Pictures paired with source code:
▼

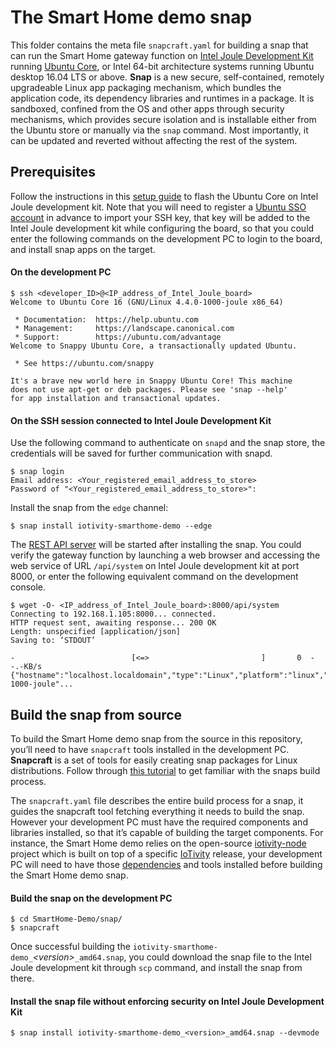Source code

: # The Smart Home demo snap

This folder contains the meta file `snapcraft.yaml` for building a snap that can run the Smart Home gateway function on [Intel Joule Development Kit](https://software.intel.com/en-us/iot/hardware/joule/dev-kit) running [Ubuntu Core](https://www.ubuntu.com/core), or Intel 64-bit architecture systems running Ubuntu desktop 16.04 LTS or above. **Snap** is a new secure, self-contained, remotely upgradeable Linux app packaging mechanism, which bundles the application code, its dependency libraries and runtimes in a package. It is sandboxed, confined from the OS and other apps through security mechanisms, which provides secure isolation and is installable either from the Ubuntu store or manually via the `snap` command. Most importantly, it can be updated and reverted without affecting the rest of the system.

## Prerequisites

Follow the instructions in this [setup guide](https://developer.ubuntu.com/en/snappy/start/intel-joule/) to flash the Ubuntu Core on Intel Joule development kit. Note that you will need to register a [Ubuntu SSO account](https://login.ubuntu.com/) in advance to import your SSH key, that key will be added to the Intel Joule development kit while configuring the board, so that you could enter the following commands on the development PC to login to the board, and install snap apps on the target.

#### On the development PC ####

```
$ ssh <developer_ID>@<IP_address_of_Intel_Joule_board>
Welcome to Ubuntu Core 16 (GNU/Linux 4.4.0-1000-joule x86_64)

 * Documentation:  https://help.ubuntu.com
 * Management:     https://landscape.canonical.com
 * Support:        https://ubuntu.com/advantage
Welcome to Snappy Ubuntu Core, a transactionally updated Ubuntu.

 * See https://ubuntu.com/snappy

It's a brave new world here in Snappy Ubuntu Core! This machine
does not use apt-get or deb packages. Please see 'snap --help'
for app installation and transactional updates.
```
#### On the SSH session connected to Intel Joule Development Kit ####
Use the following command to authenticate on `snapd` and the snap store, the credentials will be saved for further communication with snapd.
```
$ snap login
Email address: <Your_registered_email_address_to_store>
Password of "<Your_registered_email_address_to_store>":
```
Install the snap from the `edge` channel:
```
$ snap install iotivity-smarthome-demo --edge
```
The [REST API server](https://github.com/01org/iot-rest-api-server) will be started after installing the snap. You could verify the gateway function by launching a web browser and accessing the web service of URL `/api/system` on Intel Joule development kit at port 8000, or enter the following equivalent command on the development console.
```
$ wget -O- <IP_address_of_Intel_Joule_board>:8000/api/system
Connecting to 192.168.1.105:8000... connected.
HTTP request sent, awaiting response... 200 OK
Length: unspecified [application/json]
Saving to: ‘STDOUT’

-                          [<=>                         ]       0  --.-KB/s
{"hostname":"localhost.localdomain","type":"Linux","platform":"linux","arch":"x64","release":"4.4.0-1000-joule"...
```

## Build the snap from source

To build the Smart Home demo snap from the source in this repository, you’ll need to have `snapcraft` tools installed in the development PC. **Snapcraft** is a set of tools for easily creating snap packages for Linux distributions. Follow through [this tutorial](http://snapcraft.io/create/) to get familiar with the snaps build process.

The `snapcraft.yaml` file describes the entire build process for a snap, it guides the snapcraft tool fetching everything it needs to build the snap. However your development PC must have the required components and libraries installed, so that it’s capable of building the target components. For instance, the Smart Home demo relies on the open-source [iotivity-node](https://github.com/otcshare/iotivity-node) project which is built on top of a specific [IoTivity](https://www.iotivity.org/) release, your development PC will need to have those [dependencies](https://wiki.iotivity.org/build_iotivity_with_ubuntu_build_machine) and tools installed before building the Smart Home demo snap.

#### Build the snap on the development PC ####
```
$ cd SmartHome-Demo/snap/
$ snapcraft
```
Once successful building the `iotivity-smarthome-demo_`*&lt;version&gt;*`_amd64.snap`, you could download the snap file to the Intel Joule development kit through `scp` command, and install the snap from there.

#### Install the snap file without enforcing security on Intel Joule Development Kit ####
```
$ snap install iotivity-smarthome-demo_<version>_amd64.snap --devmode
```
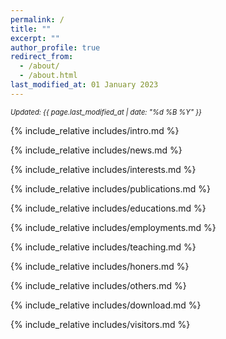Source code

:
 ```yaml
---
permalink: /
title: ""
excerpt: ""
author_profile: true
redirect_from: 
  - /about/
  - /about.html
last_modified_at: 01 January 2023
---
```

<span class='anchor' id='about-me'></span>

<p style="font-size: 0.8em; font-style: italic;">Updated: {{ page.last_modified_at | date: "%d %B %Y" }}</p>

{% include_relative includes/intro.md %}

{% include_relative includes/news.md %}

{% include_relative includes/interests.md %}

{% include_relative includes/publications.md %}

{% include_relative includes/educations.md %}

{% include_relative includes/employments.md %}

{% include_relative includes/teaching.md %}

{% include_relative includes/honers.md %}

{% include_relative includes/others.md %}

{% include_relative includes/download.md %}

{% include_relative includes/visitors.md %}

▲

Without the pictures, give the entries above back exactly.

Solved exercise:
Source code

: # The Smart Home demo snap

This folder contains the meta file `snapcraft.yaml` for building a snap that can run the Smart Home gateway function on [Intel Joule Development Kit](https://software.intel.com/en-us/iot/hardware/joule/dev-kit) running [Ubuntu Core](https://www.ubuntu.com/core), or Intel 64-bit architecture systems running Ubuntu desktop 16.04 LTS or above. **Snap** is a new secure, self-contained, remotely upgradeable Linux app packaging mechanism, which bundles the application code, its dependency libraries and runtimes in a package. It is sandboxed, confined from the OS and other apps through security mechanisms, which provides secure isolation and is installable either from the Ubuntu store or manually via the `snap` command. Most importantly, it can be updated and reverted without affecting the rest of the system.

## Prerequisites

Follow the instructions in this [setup guide](https://developer.ubuntu.com/en/snappy/start/intel-joule/) to flash the Ubuntu Core on Intel Joule development kit. Note that you will need to register a [Ubuntu SSO account](https://login.ubuntu.com/) in advance to import your SSH key, that key will be added to the Intel Joule development kit while configuring the board, so that you could enter the following commands on the development PC to login to the board, and install snap apps on the target.

#### On the development PC ####

```
$ ssh <developer_ID>@<IP_address_of_Intel_Joule_board>
Welcome to Ubuntu Core 16 (GNU/Linux 4.4.0-1000-joule x86_64)

 * Documentation:  https://help.ubuntu.com
 * Management:     https://landscape.canonical.com
 * Support:        https://ubuntu.com/advantage
Welcome to Snappy Ubuntu Core, a transactionally updated Ubuntu.

 * See https://ubuntu.com/snappy

It's a brave new world here in Snappy Ubuntu Core! This machine
does not use apt-get or deb packages. Please see 'snap --help'
for app installation and transactional updates.
```
#### On the SSH session connected to Intel Joule Development Kit ####
Use the following command to authenticate on `snapd` and the snap store, the credentials will be saved for further communication with snapd.
```
$ snap login
Email address: <Your_registered_email_address_to_store>
Password of "<Your_registered_email_address_to_store>":
```
Install the snap from the `edge` channel:
```
$ snap install iotivity-smarthome-demo --edge
```
The [REST API server](https://github.com/01org/iot-rest-api-server) will be started after installing the snap. You could verify the gateway function by launching a web browser and accessing the web service of URL `/api/system` on Intel Joule development kit at port 8000, or enter the following equivalent command on the development console.
```
$ wget -O- <IP_address_of_Intel_Joule_board>:8000/api/system
Connecting to 192.168.1.105:8000... connected.
HTTP request sent, awaiting response... 200 OK
Length: unspecified [application/json]
Saving to: ‘STDOUT’

-                          [<=>                         ]       0  --.-KB/s
{"hostname":"localhost.localdomain","type":"Linux","platform":"linux","arch":"x64","release":"4.4.0-1000-joule"...
```

## Build the snap from source

To build the Smart Home demo snap from the source in this repository, you’ll need to have `snapcraft` tools installed in the development PC. **Snapcraft** is a set of tools for easily creating snap packages for Linux distributions. Follow through [this tutorial](http://snapcraft.io/create/) to get familiar with the snaps build process.

The `snapcraft.yaml` file describes the entire build process for a snap, it guides the snapcraft tool fetching everything it needs to build the snap. However your development PC must have the required components and libraries installed, so that it’s capable of building the target components. For instance, the Smart Home demo relies on the open-source [iotivity-node](https://github.com/otcshare/iotivity-node) project which is built on top of a specific [IoTivity](https://www.iotivity.org/) release, your development PC will need to have those [dependencies](https://wiki.iotivity.org/build_iotivity_with_ubuntu_build_machine) and tools installed before building the Smart Home demo snap.

#### Build the snap on the development PC ####
```
$ cd SmartHome-Demo/snap/
$ snapcraft
```
Once successful building the `iotivity-smarthome-demo_`*&lt;version&gt;*`_amd64.snap`, you could download the snap file to the Intel Joule development kit through `scp` command, and install the snap from there.

#### Install the snap file without enforcing security on Intel Joule Development Kit ####
```
$ snap install iotivity-smarthome-demo_<version>_amd64.snap --devmode
```
Source code

:
 ```yaml
---
permalink: /
title: ""
excerpt: ""
author_profile: true
redirect_from: 
  - /about/
  - /about.html
last_modified_at: 01 January 2023
---
```

<span class='anchor' id='about-me'></span>

<p style="font-size: 0.8em; font-style: italic;">Updated: {{ page.last_modified_at | date: "%d %B %Y" }}</p>

{% include_relative includes/intro.md %}

{% include_relative includes/news.md %}

{% include_relative includes/interests.md %}

{% include_relative includes/publications.md %}

{% include_relative includes/educations.md %}

{% include_relative includes/employments.md %}

{% include_relative includes/teaching.md %}

{% include_relative includes/honers.md %}

{% include_relative includes/others.md %}

{% include_relative includes/download.md %}

{% include_relative includes/visitors.md %}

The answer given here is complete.